From the data underneath, reproduce exactly the stretch that begins at the line with "## Concepts" and ends after the line with "### Jenkins Master (Server)".

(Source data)
■ ■ ■ ■

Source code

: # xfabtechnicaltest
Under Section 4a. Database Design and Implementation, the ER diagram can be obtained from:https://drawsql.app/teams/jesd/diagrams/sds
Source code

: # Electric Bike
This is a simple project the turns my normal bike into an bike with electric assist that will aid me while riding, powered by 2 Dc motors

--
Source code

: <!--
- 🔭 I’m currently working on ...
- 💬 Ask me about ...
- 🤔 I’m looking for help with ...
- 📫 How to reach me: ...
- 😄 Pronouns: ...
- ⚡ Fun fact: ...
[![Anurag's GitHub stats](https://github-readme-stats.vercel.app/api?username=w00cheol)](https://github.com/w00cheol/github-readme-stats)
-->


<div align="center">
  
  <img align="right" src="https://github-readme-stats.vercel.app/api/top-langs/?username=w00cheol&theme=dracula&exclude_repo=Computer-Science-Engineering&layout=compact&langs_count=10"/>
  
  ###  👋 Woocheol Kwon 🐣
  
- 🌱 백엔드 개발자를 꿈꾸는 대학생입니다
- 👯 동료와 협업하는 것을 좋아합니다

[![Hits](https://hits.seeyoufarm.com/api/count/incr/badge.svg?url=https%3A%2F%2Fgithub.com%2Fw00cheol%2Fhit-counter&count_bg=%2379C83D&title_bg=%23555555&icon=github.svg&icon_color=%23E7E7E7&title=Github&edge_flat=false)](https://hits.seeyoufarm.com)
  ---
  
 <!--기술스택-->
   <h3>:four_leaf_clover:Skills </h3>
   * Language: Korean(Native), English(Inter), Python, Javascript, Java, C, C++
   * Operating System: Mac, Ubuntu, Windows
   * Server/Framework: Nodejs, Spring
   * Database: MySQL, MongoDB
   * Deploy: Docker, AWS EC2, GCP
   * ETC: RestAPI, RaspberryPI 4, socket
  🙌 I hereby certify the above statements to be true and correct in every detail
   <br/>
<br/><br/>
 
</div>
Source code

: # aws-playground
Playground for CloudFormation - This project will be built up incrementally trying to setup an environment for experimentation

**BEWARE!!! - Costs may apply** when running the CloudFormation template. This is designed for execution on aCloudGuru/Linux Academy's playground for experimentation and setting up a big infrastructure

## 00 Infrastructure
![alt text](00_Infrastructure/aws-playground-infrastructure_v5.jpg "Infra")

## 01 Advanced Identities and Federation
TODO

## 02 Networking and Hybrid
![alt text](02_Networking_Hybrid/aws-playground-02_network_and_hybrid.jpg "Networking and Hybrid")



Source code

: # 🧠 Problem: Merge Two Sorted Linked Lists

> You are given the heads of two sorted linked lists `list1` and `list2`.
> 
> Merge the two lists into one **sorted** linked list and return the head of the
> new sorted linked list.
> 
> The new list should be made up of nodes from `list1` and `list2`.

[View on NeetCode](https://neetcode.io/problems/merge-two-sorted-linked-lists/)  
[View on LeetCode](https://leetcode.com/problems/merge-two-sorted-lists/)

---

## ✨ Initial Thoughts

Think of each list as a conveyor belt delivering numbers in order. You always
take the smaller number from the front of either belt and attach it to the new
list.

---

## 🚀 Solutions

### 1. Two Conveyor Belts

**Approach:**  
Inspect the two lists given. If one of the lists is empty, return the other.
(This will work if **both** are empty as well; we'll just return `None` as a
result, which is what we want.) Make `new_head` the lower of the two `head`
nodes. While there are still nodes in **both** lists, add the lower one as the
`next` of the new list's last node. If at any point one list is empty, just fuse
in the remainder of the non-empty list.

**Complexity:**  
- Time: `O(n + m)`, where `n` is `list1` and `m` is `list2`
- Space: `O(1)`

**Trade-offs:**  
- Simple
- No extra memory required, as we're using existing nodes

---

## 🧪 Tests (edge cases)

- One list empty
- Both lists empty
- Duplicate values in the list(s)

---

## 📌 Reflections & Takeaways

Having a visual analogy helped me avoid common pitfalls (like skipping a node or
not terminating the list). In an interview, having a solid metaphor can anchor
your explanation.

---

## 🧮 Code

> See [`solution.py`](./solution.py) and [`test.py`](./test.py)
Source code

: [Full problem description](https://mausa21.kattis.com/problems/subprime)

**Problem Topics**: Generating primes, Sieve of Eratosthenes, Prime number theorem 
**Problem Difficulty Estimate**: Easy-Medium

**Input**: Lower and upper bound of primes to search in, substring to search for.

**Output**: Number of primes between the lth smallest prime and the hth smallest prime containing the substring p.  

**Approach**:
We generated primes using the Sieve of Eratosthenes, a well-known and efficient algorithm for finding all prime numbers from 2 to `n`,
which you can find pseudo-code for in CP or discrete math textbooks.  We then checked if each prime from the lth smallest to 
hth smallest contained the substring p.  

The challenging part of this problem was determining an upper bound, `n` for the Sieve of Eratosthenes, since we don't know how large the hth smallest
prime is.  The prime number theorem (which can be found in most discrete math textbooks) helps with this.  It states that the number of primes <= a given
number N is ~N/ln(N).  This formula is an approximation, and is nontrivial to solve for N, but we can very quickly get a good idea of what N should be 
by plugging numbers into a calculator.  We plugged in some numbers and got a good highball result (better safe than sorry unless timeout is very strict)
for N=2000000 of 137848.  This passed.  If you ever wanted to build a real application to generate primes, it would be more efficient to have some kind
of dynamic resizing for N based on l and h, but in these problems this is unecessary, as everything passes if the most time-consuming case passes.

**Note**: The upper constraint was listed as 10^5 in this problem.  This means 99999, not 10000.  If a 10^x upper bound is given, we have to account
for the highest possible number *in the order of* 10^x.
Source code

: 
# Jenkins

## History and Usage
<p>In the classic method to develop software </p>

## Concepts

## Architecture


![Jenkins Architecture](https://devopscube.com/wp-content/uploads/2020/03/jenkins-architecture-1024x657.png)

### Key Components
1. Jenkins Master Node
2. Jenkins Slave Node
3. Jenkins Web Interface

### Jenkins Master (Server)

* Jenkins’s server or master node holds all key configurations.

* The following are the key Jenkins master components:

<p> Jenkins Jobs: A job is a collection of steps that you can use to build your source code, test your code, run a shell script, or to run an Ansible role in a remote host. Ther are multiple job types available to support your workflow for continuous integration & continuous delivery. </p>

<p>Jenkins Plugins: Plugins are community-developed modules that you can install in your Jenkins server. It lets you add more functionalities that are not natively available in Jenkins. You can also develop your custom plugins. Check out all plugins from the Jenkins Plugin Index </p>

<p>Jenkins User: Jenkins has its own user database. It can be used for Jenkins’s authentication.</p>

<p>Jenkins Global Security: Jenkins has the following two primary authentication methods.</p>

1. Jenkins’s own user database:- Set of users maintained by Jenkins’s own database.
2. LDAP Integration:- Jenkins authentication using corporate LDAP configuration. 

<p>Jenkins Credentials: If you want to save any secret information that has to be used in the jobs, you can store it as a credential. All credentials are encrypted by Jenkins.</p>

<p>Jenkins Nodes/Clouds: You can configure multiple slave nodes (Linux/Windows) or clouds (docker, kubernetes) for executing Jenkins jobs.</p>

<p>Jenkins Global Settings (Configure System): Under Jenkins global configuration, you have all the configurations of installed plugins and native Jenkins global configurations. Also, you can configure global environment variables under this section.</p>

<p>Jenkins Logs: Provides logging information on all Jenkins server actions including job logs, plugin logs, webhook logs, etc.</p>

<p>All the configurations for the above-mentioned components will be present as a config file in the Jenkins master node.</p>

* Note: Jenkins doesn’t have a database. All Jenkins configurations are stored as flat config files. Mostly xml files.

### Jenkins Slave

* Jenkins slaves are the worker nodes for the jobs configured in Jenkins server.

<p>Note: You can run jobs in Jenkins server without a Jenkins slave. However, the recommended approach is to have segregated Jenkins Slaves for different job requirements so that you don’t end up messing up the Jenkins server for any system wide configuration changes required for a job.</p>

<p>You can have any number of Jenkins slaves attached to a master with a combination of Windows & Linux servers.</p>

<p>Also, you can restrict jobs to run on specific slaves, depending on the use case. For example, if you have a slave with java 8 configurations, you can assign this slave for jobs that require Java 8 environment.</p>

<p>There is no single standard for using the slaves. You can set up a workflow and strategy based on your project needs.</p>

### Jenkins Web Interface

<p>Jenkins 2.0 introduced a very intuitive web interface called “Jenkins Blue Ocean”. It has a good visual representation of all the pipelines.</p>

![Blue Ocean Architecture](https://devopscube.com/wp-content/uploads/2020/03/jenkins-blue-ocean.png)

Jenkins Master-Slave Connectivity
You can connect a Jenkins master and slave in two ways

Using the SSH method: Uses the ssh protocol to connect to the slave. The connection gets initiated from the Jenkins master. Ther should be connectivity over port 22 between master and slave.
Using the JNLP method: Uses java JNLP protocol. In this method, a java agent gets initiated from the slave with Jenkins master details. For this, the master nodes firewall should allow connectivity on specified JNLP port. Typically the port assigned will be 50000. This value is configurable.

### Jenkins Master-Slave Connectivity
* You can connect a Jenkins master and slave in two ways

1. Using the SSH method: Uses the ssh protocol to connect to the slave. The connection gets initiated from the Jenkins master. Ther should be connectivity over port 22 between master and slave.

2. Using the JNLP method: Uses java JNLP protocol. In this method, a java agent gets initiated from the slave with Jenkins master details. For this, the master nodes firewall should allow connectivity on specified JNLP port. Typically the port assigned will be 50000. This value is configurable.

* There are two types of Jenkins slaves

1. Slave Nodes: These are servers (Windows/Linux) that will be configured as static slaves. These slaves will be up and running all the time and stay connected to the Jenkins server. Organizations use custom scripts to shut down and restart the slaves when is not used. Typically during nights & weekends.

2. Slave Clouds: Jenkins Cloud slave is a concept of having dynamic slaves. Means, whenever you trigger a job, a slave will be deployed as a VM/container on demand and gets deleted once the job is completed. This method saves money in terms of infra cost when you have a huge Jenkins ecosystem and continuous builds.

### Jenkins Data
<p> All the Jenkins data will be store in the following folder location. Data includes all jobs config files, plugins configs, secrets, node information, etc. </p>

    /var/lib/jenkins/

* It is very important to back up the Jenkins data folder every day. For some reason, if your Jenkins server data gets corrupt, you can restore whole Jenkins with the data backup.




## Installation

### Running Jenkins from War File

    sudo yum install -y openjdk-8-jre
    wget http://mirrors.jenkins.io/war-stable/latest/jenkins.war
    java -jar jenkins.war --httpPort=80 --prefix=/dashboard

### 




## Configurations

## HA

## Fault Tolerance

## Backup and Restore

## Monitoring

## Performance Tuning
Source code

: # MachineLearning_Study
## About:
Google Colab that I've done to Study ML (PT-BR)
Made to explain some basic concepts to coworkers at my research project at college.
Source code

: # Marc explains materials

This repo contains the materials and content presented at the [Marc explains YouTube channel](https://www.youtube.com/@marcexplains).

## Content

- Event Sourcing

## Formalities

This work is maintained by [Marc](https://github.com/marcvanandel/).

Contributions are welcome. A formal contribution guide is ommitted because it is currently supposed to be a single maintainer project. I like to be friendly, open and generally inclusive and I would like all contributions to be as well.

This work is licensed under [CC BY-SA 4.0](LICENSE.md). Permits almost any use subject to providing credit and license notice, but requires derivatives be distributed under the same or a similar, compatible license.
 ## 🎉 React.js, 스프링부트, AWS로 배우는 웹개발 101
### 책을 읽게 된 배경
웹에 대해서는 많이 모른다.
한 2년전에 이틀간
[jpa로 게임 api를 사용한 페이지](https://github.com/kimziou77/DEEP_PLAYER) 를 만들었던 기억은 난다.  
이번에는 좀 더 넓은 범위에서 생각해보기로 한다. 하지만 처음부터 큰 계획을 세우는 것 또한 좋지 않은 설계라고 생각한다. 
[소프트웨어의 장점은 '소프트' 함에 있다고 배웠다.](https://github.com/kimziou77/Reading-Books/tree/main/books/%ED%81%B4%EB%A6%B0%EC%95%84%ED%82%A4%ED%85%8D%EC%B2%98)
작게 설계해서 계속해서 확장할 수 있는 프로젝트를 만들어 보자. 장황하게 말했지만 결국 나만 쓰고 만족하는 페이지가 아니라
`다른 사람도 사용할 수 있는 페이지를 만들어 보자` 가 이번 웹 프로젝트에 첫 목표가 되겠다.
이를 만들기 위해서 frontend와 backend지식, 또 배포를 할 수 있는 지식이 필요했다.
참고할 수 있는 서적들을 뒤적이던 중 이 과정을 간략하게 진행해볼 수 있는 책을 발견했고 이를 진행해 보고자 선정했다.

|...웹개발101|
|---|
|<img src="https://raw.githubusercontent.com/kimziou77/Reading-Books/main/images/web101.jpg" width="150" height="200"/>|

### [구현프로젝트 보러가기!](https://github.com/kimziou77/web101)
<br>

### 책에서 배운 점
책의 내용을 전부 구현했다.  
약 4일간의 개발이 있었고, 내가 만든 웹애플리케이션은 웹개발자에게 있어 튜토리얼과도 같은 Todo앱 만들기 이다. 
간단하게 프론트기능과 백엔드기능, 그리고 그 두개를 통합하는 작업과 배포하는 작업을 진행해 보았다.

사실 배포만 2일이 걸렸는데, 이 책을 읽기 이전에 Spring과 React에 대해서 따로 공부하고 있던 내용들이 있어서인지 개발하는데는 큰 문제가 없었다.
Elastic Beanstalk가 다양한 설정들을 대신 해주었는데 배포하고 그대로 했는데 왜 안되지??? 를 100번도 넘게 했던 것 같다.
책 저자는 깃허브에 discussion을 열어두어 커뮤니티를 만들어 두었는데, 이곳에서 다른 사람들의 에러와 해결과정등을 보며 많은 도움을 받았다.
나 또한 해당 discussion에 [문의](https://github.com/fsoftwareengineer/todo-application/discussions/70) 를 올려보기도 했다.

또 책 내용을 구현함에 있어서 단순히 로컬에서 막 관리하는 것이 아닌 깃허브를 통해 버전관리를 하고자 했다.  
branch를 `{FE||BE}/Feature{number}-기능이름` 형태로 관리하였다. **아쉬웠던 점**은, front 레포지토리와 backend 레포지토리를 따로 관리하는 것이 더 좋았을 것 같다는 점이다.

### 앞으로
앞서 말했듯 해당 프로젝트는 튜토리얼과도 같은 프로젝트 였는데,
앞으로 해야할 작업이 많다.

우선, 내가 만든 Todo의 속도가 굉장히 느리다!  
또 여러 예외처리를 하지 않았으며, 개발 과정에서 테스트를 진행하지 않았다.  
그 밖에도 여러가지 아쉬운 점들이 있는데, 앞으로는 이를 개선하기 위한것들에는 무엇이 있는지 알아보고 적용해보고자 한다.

■ ■ ■ ■

Answer:
## Concepts

## Architecture


![Jenkins Architecture](https://devopscube.com/wp-content/uploads/2020/03/jenkins-architecture-1024x657.png)

### Key Components
1. Jenkins Master Node
2. Jenkins Slave Node
3. Jenkins Web Interface

### Jenkins Master (Server)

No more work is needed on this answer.